Me dijo: el culo de mi vaca está bien, ¿pero el tuyo cómo está? ¿Tienes tú un culo? Cuentan por aquí que no eres una mujer de verdad, que eres más bien un poco marimacho, es lo que dicen por aquí, sabes. Entonces nosotros les dijimos que lo comprobaríamos nosotros mismos.
Y todo lo que decía hacía reír a los otros dos.
Yo miraba fijamente sus uñas mordidas hasta hacerse sangre. ¿Crees que me lo habría hecho sobre una paca de paja? No, estaba demasiado borracho como para agacharse sin caerse. En la lechería me placaron contra una cuba helada. Había una especie de tubo acodillado que me machacaba la espalda. Era patético verles impacientes con la bragueta.
Todo era patético.
Me hicieron un daño horrible. Así, no quiero decir nada, pero lo repito para aquellos que me hayan oído mal: me hicieron un daño horrible.
Al tío de las Billebaudes la eyaculación lo despejó de golpe.
Bueno, doctora, esto ha sido para divertirnos, ¿eh? No solemos tener ocasiones de divertirnos por aquí, hay que comprendernos, y aquí, mi cuñado, es su despedida de soltero, ¿verdad Manu?
Manu ya estaba durmiendo y el colega de Manu empezó a pimplar otra vez.
Yo le dije al tío, claro, claro. Incluso bromeé un poco con él hasta que me ofreciera la botella. Era aguardiente de ciruela.
El alcohol los había vuelto inofensivos pero les administré a cada uno una dosis de Ketamine. No quería que movieran un músculo. Quería estar bien tranquilita.
Me puse guantes estériles y lo limpié todo bien con Betadine.
Después, estiré la piel del escroto. Con la hoja del bisturí hice una pequeña incisión. Saqué los testículos. Corté. Ligué el epidídimo y el vaso sanguíneo con catgut nº 3,5. Volví a meter los testículos en las bolsas y lo cosí con un punto por encima. Un trabajo muy limpio.
Al que me llamó por teléfono y que fue el más violento porque se siente aquí en su casa, le trasplanté su par de huevos encima de la nuez.
Eran casi las seis cuando pasé por casa de mi vecina.

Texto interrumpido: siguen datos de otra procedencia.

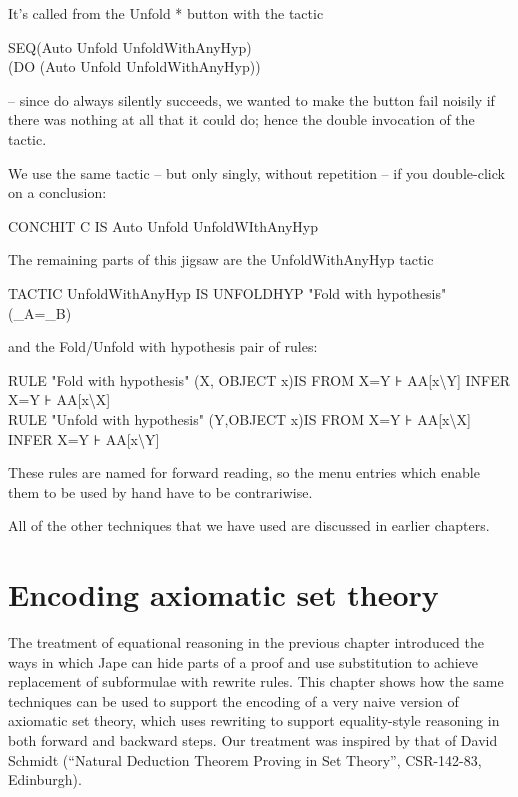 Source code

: \documentclass[11pt]{book}
\newcommand{\tab}{\hspace{5mm}}
\begin{document}
It's called from the Unfold * button with the tactic

SEQ\tab (Auto Unfold UnfoldWithAnyHyp) \\
\tab (DO (Auto Unfold UnfoldWithAnyHyp))


-- since do always silently succeeds, we wanted to make the button fail noisily if there was nothing at all that it could do; hence the double invocation of the tactic.


We use the same tactic -- but only singly, without repetition -- if you double-click on a conclusion:

CONCHIT C IS Auto Unfold UnfoldWIthAnyHyp


The remaining parts of this jigsaw are the UnfoldWithAnyHyp tactic

TACTIC UnfoldWithAnyHyp IS UNFOLDHYP "Fold with hypothesis" (\_A=\_B)


and the Fold/Unfold with hypothesis pair of rules:

RULE "Fold with hypothesis" (X, OBJECT x)\tab IS FROM X=Y ⊦ AA[x{\textbackslash}Y] INFER X=Y ⊦ AA[x{\textbackslash}X]\\
RULE "Unfold with hypothesis" (Y,OBJECT x)\tab IS FROM X=Y ⊦ AA[x{\textbackslash}X] INFER X=Y ⊦ AA[x{\textbackslash}Y]


These rules are named for forward reading, so the menu entries which enable them to be used by hand have to be contrariwise.


All of the other techniques that we have used are discussed in earlier chapters.



\chapter{Encoding axiomatic set theory}


The treatment of equational reasoning in the previous chapter introduced the ways in which Jape can hide parts of a proof and use substitution to achieve replacement of subformulae with rewrite rules. This chapter shows how the same techniques can be used to support the encoding of a very naive version of axiomatic set theory, which uses rewriting to support equality-style reasoning in both forward and backward steps. Our treatment was inspired by that of David Schmidt (``Natural Deduction Theorem Proving in Set Theory'', CSR-142-83, Edinburgh).
\end{document}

La señora Brudet, setenta y dos años, de pie desde hacía tiempo, toda acartonada pero animosa.
―Me voy a tener que ausentar seguramente, señora Brudet, necesito alguien que cuide de mis perros y de los gatos.
―¿No será nada grave, espero?
―No lo sé.
―Los gatos, encantada, aunque me parece a mí que no es bueno cebarlos así. Que cacen ratones, que es lo que tienen que hacer. Los perros ya me cuesta más porque son gordos, pero si no va a ser mucho tiempo, me los quedaré.
―Le voy a firmar un talón para la comida.
―Está bien. Déjelo detrás de la tele. ¿No será nada grave, espero?
―Nahnahnahnah ―dije sonriendo.
Ahora estoy sentada en la mesa de la cocina. Me he hecho otro café y me estoy fumando un cigarro. Aguardo al coche de la policía.
Sólo espero que no pongan la sirena.

 Quisiera que alguien me esperara en algún lugar. Anna Gavalda, 2010.